AVAILABLE DATA:
● ● ● ● ●

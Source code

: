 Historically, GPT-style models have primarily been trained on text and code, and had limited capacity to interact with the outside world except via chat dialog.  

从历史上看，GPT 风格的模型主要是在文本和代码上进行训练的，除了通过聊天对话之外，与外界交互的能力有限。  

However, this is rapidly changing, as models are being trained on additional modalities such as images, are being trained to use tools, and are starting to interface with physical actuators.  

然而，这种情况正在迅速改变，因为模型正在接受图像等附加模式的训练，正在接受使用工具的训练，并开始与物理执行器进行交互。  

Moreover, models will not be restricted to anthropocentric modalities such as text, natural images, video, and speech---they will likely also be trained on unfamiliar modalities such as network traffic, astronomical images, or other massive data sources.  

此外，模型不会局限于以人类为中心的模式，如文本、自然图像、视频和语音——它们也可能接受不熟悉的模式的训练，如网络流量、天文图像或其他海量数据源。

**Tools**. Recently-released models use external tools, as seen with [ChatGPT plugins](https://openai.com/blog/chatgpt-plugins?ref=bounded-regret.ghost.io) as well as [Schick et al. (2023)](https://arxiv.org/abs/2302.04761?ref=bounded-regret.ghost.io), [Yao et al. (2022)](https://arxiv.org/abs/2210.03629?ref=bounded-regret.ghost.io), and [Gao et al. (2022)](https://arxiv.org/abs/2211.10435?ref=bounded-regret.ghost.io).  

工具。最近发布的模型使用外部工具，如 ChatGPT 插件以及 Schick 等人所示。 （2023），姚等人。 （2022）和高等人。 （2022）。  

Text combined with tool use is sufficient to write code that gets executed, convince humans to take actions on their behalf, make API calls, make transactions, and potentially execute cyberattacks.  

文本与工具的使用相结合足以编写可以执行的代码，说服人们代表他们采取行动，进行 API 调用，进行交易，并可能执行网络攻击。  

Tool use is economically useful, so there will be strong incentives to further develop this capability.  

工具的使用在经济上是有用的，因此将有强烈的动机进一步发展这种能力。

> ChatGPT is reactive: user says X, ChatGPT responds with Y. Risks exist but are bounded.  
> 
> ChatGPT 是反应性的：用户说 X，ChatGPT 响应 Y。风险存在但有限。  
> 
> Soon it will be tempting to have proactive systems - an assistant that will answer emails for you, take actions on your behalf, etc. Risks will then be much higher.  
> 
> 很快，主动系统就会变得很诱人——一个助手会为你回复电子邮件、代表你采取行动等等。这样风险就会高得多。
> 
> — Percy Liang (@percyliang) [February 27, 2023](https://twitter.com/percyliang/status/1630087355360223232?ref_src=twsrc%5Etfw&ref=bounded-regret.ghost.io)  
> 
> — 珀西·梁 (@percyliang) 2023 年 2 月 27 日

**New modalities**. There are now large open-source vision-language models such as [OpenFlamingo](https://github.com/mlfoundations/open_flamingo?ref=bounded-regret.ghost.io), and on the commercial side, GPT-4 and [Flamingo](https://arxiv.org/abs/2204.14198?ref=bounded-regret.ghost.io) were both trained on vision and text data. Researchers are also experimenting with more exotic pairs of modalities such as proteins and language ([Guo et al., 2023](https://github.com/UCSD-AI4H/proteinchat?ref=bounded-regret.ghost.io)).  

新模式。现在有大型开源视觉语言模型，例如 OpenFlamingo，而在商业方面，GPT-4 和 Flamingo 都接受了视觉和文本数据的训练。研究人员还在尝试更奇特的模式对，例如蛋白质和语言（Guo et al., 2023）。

● ● ● ● ●

Copy the entries word for word.

Source code

: Historically, GPT-style models have primarily been trained on text and code, and had limited capacity to interact with the outside world except via chat dialog.  

从历史上看，GPT 风格的模型主要是在文本和代码上进行训练的，除了通过聊天对话之外，与外界交互的能力有限。  

However, this is rapidly changing, as models are being trained on additional modalities such as images, are being trained to use tools, and are starting to interface with physical actuators.  

然而，这种情况正在迅速改变，因为模型正在接受图像等附加模式的训练，正在接受使用工具的训练，并开始与物理执行器进行交互。  

Moreover, models will not be restricted to anthropocentric modalities such as text, natural images, video, and speech---they will likely also be trained on unfamiliar modalities such as network traffic, astronomical images, or other massive data sources.  

此外，模型不会局限于以人类为中心的模式，如文本、自然图像、视频和语音——它们也可能接受不熟悉的模式的训练，如网络流量、天文图像或其他海量数据源。

**Tools**. Recently-released models use external tools, as seen with [ChatGPT plugins](https://openai.com/blog/chatgpt-plugins?ref=bounded-regret.ghost.io) as well as [Schick et al. (2023)](https://arxiv.org/abs/2302.04761?ref=bounded-regret.ghost.io), [Yao et al. (2022)](https://arxiv.org/abs/2210.03629?ref=bounded-regret.ghost.io), and [Gao et al. (2022)](https://arxiv.org/abs/2211.10435?ref=bounded-regret.ghost.io).  

工具。最近发布的模型使用外部工具，如 ChatGPT 插件以及 Schick 等人所示。 （2023），姚等人。 （2022）和高等人。 （2022）。  

Text combined with tool use is sufficient to write code that gets executed, convince humans to take actions on their behalf, make API calls, make transactions, and potentially execute cyberattacks.  

文本与工具的使用相结合足以编写可以执行的代码，说服人们代表他们采取行动，进行 API 调用，进行交易，并可能执行网络攻击。  

Tool use is economically useful, so there will be strong incentives to further develop this capability.  

工具的使用在经济上是有用的，因此将有强烈的动机进一步发展这种能力。

> ChatGPT is reactive: user says X, ChatGPT responds with Y. Risks exist but are bounded.  
> 
> ChatGPT 是反应性的：用户说 X，ChatGPT 响应 Y。风险存在但有限。  
> 
> Soon it will be tempting to have proactive systems - an assistant that will answer emails for you, take actions on your behalf, etc. Risks will then be much higher.  
> 
> 很快，主动系统就会变得很诱人——一个助手会为你回复电子邮件、代表你采取行动等等。这样风险就会高得多。
> 
> — Percy Liang (@percyliang) [February 27, 2023](https://twitter.com/percyliang/status/1630087355360223232?ref_src=twsrc%5Etfw&ref=bounded-regret.ghost.io)  
> 
> — 珀西·梁 (@percyliang) 2023 年 2 月 27 日

**New modalities**. There are now large open-source vision-language models such as [OpenFlamingo](https://github.com/mlfoundations/open_flamingo?ref=bounded-regret.ghost.io), and on the commercial side, GPT-4 and [Flamingo](https://arxiv.org/abs/2204.14198?ref=bounded-regret.ghost.io) were both trained on vision and text data. Researchers are also experimenting with more exotic pairs of modalities such as proteins and language ([Guo et al., 2023](https://github.com/UCSD-AI4H/proteinchat?ref=bounded-regret.ghost.io)).  

新模式。现在有大型开源视觉语言模型，例如 OpenFlamingo，而在商业方面，GPT-4 和 Flamingo 都接受了视觉和文本数据的训练。研究人员还在尝试更奇特的模式对，例如蛋白质和语言（Guo et al., 2023）。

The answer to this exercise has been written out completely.